Activity = Exclude pictures and give again exactly the lines of the listing, beginning with its first line and ending with the one that contains "Platinum crystallises in".

(Source records)

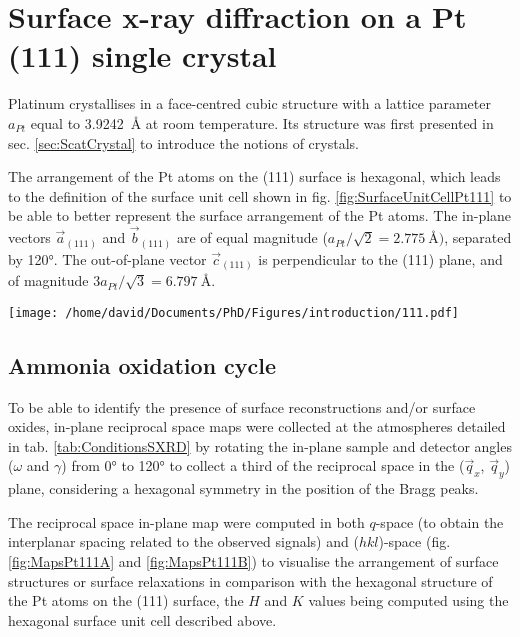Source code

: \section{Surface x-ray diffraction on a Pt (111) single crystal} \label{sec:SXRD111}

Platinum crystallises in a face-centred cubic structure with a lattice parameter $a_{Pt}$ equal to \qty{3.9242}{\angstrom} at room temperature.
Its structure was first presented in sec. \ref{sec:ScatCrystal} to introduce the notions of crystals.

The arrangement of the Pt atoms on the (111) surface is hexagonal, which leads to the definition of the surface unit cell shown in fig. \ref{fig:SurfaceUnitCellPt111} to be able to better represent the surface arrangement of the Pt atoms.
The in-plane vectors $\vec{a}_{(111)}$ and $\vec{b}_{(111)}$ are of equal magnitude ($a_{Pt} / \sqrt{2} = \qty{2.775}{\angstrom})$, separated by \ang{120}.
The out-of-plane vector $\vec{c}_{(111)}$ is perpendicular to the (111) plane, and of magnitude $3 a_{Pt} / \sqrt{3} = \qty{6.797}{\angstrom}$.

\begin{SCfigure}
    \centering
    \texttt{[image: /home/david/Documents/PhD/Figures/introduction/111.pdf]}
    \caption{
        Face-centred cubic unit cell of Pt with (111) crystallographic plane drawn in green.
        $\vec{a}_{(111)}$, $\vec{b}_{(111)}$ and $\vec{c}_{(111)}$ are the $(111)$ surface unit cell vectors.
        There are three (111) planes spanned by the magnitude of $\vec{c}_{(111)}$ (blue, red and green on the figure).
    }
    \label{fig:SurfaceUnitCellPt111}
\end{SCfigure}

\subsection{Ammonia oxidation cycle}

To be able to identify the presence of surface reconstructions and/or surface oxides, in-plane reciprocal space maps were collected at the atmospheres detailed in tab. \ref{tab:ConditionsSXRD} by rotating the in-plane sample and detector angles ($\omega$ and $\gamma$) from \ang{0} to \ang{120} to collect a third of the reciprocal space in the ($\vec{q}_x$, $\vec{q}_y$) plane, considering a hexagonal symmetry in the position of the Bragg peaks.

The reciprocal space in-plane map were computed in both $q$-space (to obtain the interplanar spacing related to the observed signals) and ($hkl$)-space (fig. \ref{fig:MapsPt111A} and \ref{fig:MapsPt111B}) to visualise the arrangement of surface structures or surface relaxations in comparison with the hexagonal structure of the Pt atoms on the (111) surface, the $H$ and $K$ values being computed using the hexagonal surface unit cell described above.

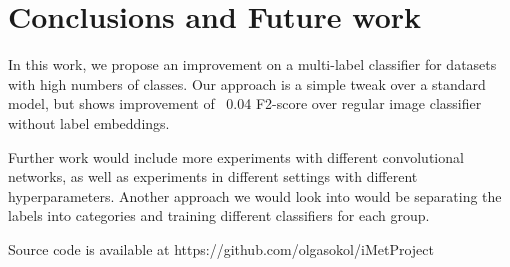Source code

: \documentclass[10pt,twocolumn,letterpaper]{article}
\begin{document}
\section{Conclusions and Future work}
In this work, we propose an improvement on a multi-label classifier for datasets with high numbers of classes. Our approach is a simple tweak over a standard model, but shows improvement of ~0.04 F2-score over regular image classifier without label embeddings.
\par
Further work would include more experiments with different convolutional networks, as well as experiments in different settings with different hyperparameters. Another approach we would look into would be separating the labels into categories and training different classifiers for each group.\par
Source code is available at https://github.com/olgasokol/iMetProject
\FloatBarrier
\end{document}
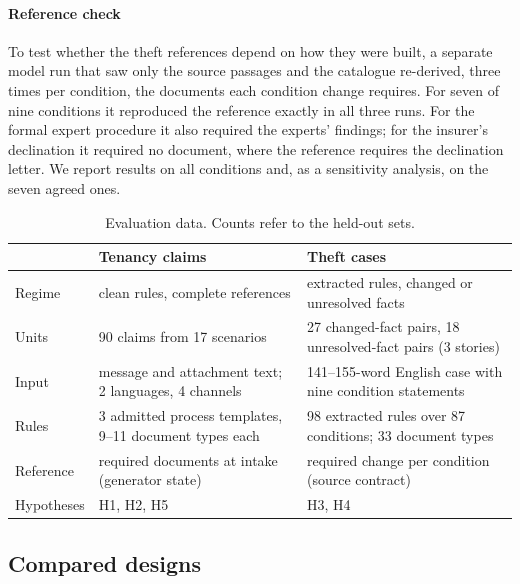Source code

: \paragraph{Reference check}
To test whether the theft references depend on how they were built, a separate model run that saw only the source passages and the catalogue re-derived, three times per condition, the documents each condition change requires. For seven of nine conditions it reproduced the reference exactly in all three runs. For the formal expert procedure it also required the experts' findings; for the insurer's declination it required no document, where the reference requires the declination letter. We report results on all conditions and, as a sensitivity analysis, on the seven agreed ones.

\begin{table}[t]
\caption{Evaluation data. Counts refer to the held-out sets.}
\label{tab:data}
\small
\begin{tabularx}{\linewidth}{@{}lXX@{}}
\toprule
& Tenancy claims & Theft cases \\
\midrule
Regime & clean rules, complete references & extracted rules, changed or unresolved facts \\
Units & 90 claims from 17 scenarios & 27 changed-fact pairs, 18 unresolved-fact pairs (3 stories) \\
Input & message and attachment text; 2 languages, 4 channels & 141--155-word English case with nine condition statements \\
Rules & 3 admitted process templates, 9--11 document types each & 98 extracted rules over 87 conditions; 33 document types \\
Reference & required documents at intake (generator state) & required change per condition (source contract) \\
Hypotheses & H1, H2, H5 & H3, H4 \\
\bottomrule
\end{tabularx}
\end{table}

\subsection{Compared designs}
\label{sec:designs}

(End Source records)

Reply =
Source code

: \section{Surface x-ray diffraction on a Pt (111) single crystal} \label{sec:SXRD111}

Platinum crystallises in a face-centred cubic structure with a lattice parameter $a_{Pt}$ equal to \qty{3.9242}{\angstrom} at room temperature.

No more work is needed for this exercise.